# AIM OF THE EXERCISE
Pull out all lines from the listing below in which the word "seguenti" appears.

━━━━━ DATA TO USE ━━━━━

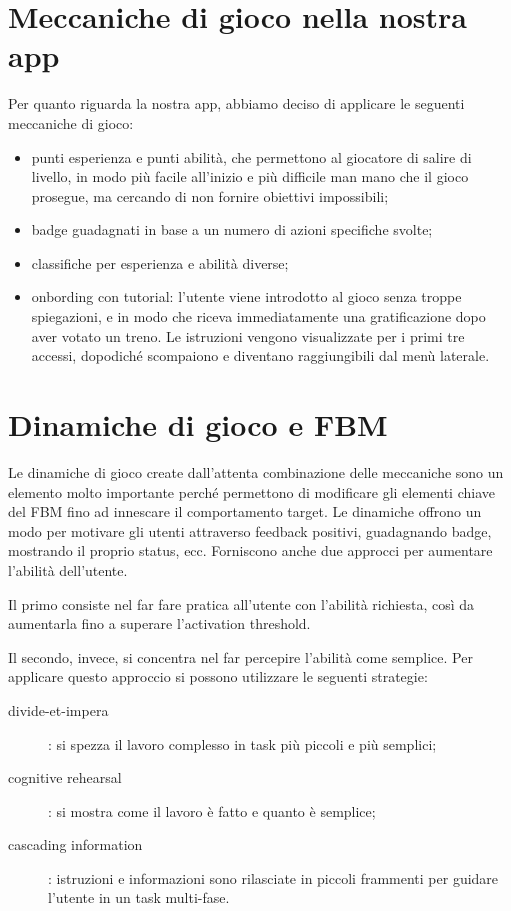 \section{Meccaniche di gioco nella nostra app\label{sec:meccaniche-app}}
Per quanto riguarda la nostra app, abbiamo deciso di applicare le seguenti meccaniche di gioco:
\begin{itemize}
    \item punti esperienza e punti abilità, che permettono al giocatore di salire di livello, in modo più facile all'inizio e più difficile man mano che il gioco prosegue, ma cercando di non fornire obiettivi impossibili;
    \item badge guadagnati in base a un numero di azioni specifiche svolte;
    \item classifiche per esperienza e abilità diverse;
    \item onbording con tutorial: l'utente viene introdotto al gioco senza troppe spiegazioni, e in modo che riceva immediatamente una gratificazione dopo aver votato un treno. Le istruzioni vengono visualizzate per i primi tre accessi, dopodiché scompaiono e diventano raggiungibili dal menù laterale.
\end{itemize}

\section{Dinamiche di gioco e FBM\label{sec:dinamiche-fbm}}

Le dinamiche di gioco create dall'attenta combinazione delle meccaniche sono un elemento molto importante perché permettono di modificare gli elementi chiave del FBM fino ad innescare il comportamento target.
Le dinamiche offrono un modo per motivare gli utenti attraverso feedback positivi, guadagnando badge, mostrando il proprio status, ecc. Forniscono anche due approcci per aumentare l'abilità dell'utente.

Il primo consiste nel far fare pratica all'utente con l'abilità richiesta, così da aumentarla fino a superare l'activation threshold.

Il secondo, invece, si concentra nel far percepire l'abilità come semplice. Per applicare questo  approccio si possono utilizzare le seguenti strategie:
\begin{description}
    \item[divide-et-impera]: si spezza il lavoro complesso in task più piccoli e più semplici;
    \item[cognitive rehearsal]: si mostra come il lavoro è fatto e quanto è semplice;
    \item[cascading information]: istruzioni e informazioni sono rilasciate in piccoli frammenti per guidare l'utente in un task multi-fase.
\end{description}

━━━━━
━━━━━ DATA TO USE ━━━━━

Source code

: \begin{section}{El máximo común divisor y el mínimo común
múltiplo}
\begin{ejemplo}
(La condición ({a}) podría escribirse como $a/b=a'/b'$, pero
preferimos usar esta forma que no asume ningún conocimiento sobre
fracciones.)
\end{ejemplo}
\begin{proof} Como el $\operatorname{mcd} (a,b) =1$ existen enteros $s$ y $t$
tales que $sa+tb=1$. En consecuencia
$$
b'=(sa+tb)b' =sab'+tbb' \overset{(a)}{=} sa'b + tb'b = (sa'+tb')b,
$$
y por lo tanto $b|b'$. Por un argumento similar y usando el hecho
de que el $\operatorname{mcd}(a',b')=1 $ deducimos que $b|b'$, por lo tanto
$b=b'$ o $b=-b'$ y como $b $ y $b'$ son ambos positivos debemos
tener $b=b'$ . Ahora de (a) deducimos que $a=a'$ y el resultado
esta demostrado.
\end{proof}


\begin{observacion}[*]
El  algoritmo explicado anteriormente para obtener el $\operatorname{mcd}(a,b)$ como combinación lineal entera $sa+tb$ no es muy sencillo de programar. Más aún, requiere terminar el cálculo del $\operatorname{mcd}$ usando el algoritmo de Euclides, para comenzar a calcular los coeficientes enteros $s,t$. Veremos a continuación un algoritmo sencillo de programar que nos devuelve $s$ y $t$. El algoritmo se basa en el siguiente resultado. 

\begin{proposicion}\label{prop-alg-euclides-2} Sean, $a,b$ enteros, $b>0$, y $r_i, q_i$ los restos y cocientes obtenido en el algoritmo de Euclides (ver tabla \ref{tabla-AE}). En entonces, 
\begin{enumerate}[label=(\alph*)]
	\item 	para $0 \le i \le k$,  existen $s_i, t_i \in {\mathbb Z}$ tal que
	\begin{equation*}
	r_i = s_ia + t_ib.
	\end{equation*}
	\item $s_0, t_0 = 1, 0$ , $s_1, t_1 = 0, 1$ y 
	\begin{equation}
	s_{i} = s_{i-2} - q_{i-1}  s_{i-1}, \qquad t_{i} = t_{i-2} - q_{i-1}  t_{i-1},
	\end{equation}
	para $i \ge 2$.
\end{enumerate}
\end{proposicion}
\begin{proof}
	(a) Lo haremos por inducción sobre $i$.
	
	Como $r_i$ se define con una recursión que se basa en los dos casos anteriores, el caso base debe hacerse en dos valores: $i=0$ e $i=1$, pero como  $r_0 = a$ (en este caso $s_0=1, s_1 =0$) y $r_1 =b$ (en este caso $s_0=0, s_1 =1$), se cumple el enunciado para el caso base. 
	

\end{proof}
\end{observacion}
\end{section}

━━━━━

# SOLUTION FOR THIS PROBLEM
Per quanto riguarda la nostra app, abbiamo deciso di applicare le seguenti meccaniche di gioco:
Il secondo, invece, si concentra nel far percepire l'abilità come semplice. Per applicare questo  approccio si possono utilizzare le seguenti strategie:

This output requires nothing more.